Health economic impact models and regulatory and HTA engagement
ROADMAP carried out a review of the literature on health-related quality of life data of people with pre-dementia or dementia, and the resources used and costs incurred. With input from representatives of HTA bodies and external experts, they were able to define the specifications for an economic model for evaluating future interventions for AD.
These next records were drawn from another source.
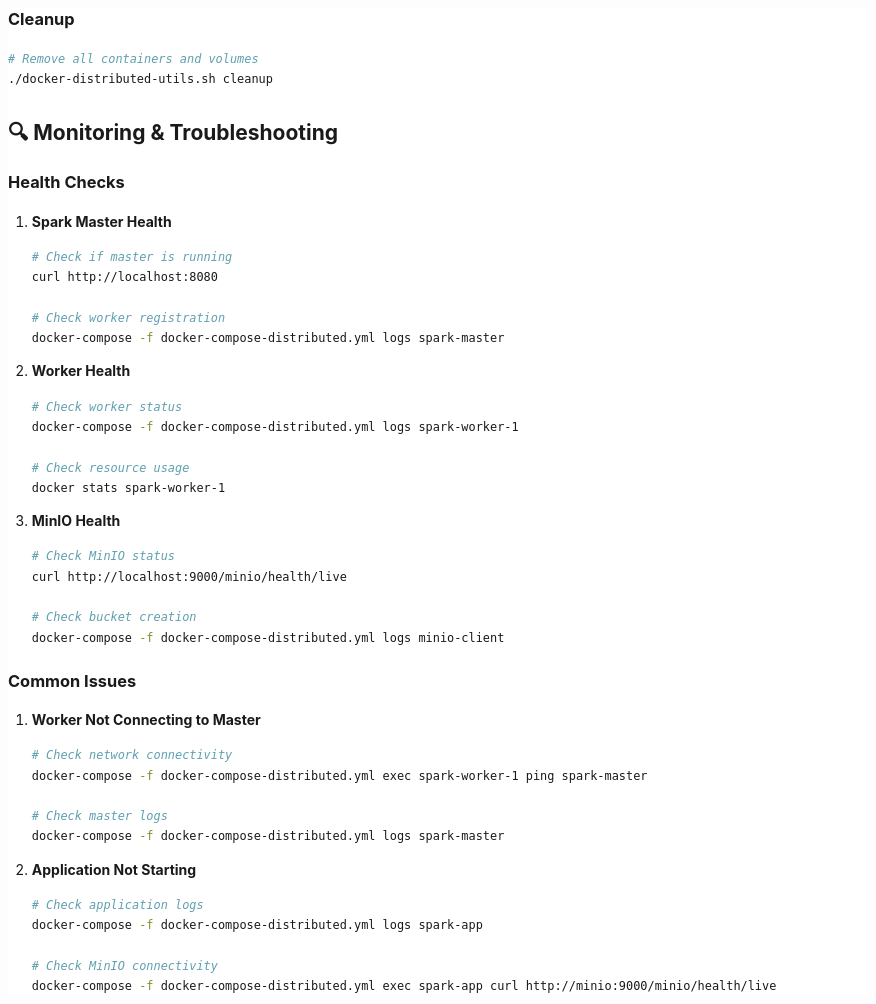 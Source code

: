 ### **Cleanup**
```bash
# Remove all containers and volumes
./docker-distributed-utils.sh cleanup
```

## 🔍 Monitoring & Troubleshooting

### **Health Checks**

1. **Spark Master Health**
   ```bash
   # Check if master is running
   curl http://localhost:8080
   
   # Check worker registration
   docker-compose -f docker-compose-distributed.yml logs spark-master
   ```

2. **Worker Health**
   ```bash
   # Check worker status
   docker-compose -f docker-compose-distributed.yml logs spark-worker-1
   
   # Check resource usage
   docker stats spark-worker-1
   ```

3. **MinIO Health**
   ```bash
   # Check MinIO status
   curl http://localhost:9000/minio/health/live
   
   # Check bucket creation
   docker-compose -f docker-compose-distributed.yml logs minio-client
   ```

### **Common Issues**

1. **Worker Not Connecting to Master**
   ```bash
   # Check network connectivity
   docker-compose -f docker-compose-distributed.yml exec spark-worker-1 ping spark-master
   
   # Check master logs
   docker-compose -f docker-compose-distributed.yml logs spark-master
   ```

2. **Application Not Starting**
   ```bash
   # Check application logs
   docker-compose -f docker-compose-distributed.yml logs spark-app
   
   # Check MinIO connectivity
   docker-compose -f docker-compose-distributed.yml exec spark-app curl http://minio:9000/minio/health/live
   ```
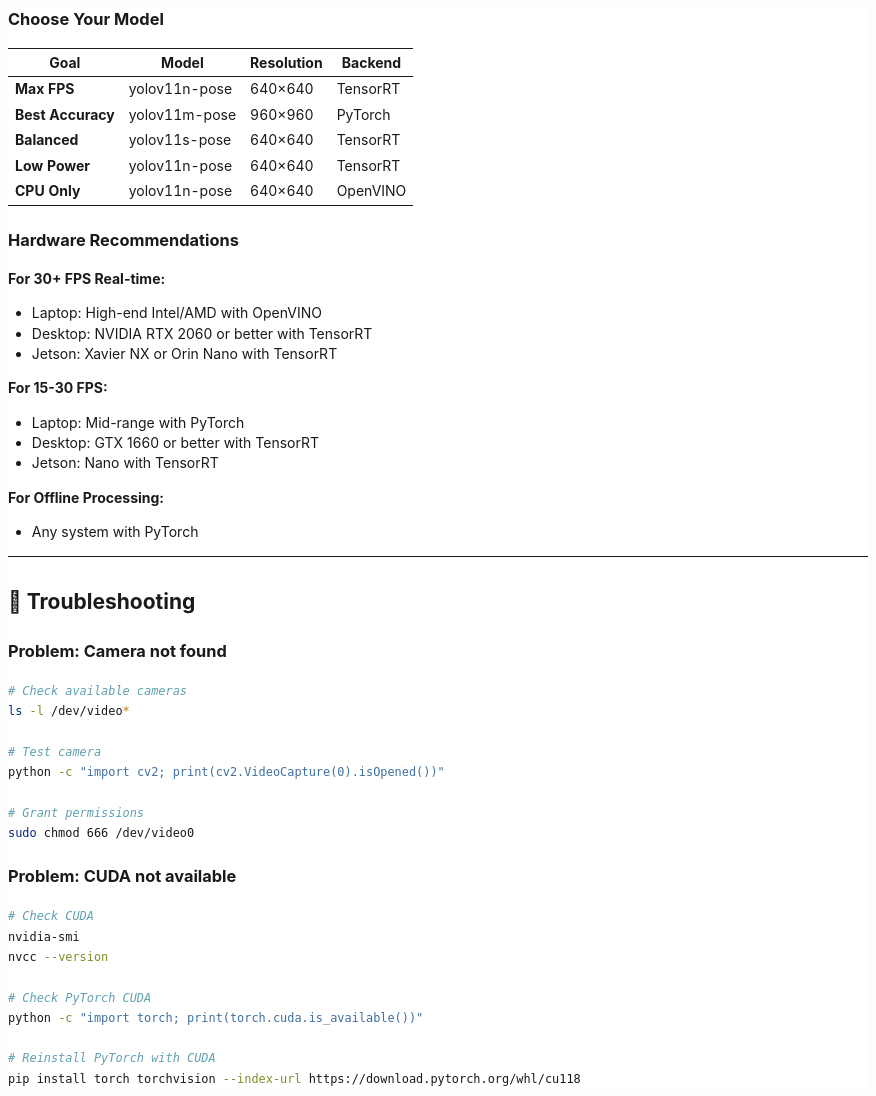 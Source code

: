 ### Choose Your Model

| Goal | Model | Resolution | Backend |
|------|-------|-----------|---------|
| **Max FPS** | yolov11n-pose | 640×640 | TensorRT |
| **Best Accuracy** | yolov11m-pose | 960×960 | PyTorch |
| **Balanced** | yolov11s-pose | 640×640 | TensorRT |
| **Low Power** | yolov11n-pose | 640×640 | TensorRT |
| **CPU Only** | yolov11n-pose | 640×640 | OpenVINO |

### Hardware Recommendations

**For 30+ FPS Real-time:**
- Laptop: High-end Intel/AMD with OpenVINO
- Desktop: NVIDIA RTX 2060 or better with TensorRT
- Jetson: Xavier NX or Orin Nano with TensorRT

**For 15-30 FPS:**
- Laptop: Mid-range with PyTorch
- Desktop: GTX 1660 or better with TensorRT
- Jetson: Nano with TensorRT

**For Offline Processing:**
- Any system with PyTorch

---

## 🐛 Troubleshooting

### Problem: Camera not found

```bash
# Check available cameras
ls -l /dev/video*

# Test camera
python -c "import cv2; print(cv2.VideoCapture(0).isOpened())"

# Grant permissions
sudo chmod 666 /dev/video0
```

### Problem: CUDA not available

```bash
# Check CUDA
nvidia-smi
nvcc --version

# Check PyTorch CUDA
python -c "import torch; print(torch.cuda.is_available())"

# Reinstall PyTorch with CUDA
pip install torch torchvision --index-url https://download.pytorch.org/whl/cu118
```
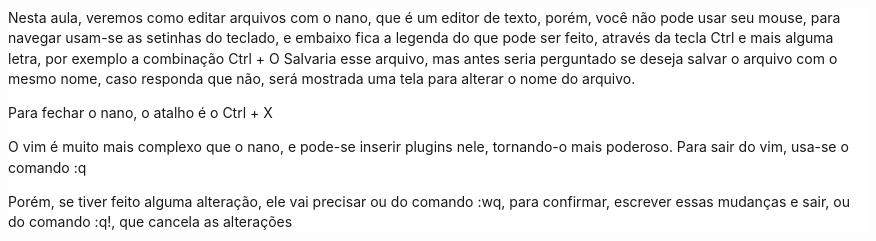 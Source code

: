 Nesta aula, veremos como editar arquivos com o nano, que é um editor de texto, porém, você não pode usar seu mouse, para navegar usam-se as setinhas do teclado, e embaixo fica a legenda do que pode ser feito, através da tecla Ctrl e mais alguma letra, por exemplo a combinação Ctrl + O Salvaria esse arquivo, mas antes seria perguntado se deseja salvar o arquivo com o mesmo nome, caso responda que não, será mostrada uma tela para alterar o nome do arquivo.

Para fechar o nano, o atalho é o Ctrl + X

O vim é muito mais complexo que o nano, e pode-se inserir plugins nele, tornando-o mais poderoso. Para sair do vim, usa-se o comando :q

Porém, se tiver feito alguma alteração, ele vai precisar ou do comando :wq, para confirmar, escrever essas mudanças e sair, ou do comando :q!, que cancela as alterações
An expert group made up of people with regulatory and HTA backgrounds provided non-binding recommendations and other guidance on the principles of the use of RWE in AD in the regulatory and HTA context. In particular, they emphasised the need for defined, validated and widely-accepted outcomes that capture the early stages of AD, and tools with which to measure these outcomes. They also insisted on the importance of capturing the outcomes for carers.
Going forward, the project concluded that seeing as therapies that target the earlier phases of the disease will leave many questions unanswered about the long-term impacts on patients, caregivers and healthcare systems, there is a clear need to establish an international consensus on the disease outcomes that will help regulatory and HTA decision makers. The challenge will be to ensure that data sources across Europe are able to generate the evidence needed to support this. Filling certain gaps in the ROADMAP Data Cube would provide a step change in preparing Europe’s healthcare systems for the future disease-modifying drugs that are so urgently needed.
The project is part of IMI’s Big Data for Better Outcomes programme, which aims to facilitate the use of diverse data sources to deliver results that reflect health outcomes of treatments that are meaningful for patients, clinicians, regulators, researchers, healthcare decision-makers, and others.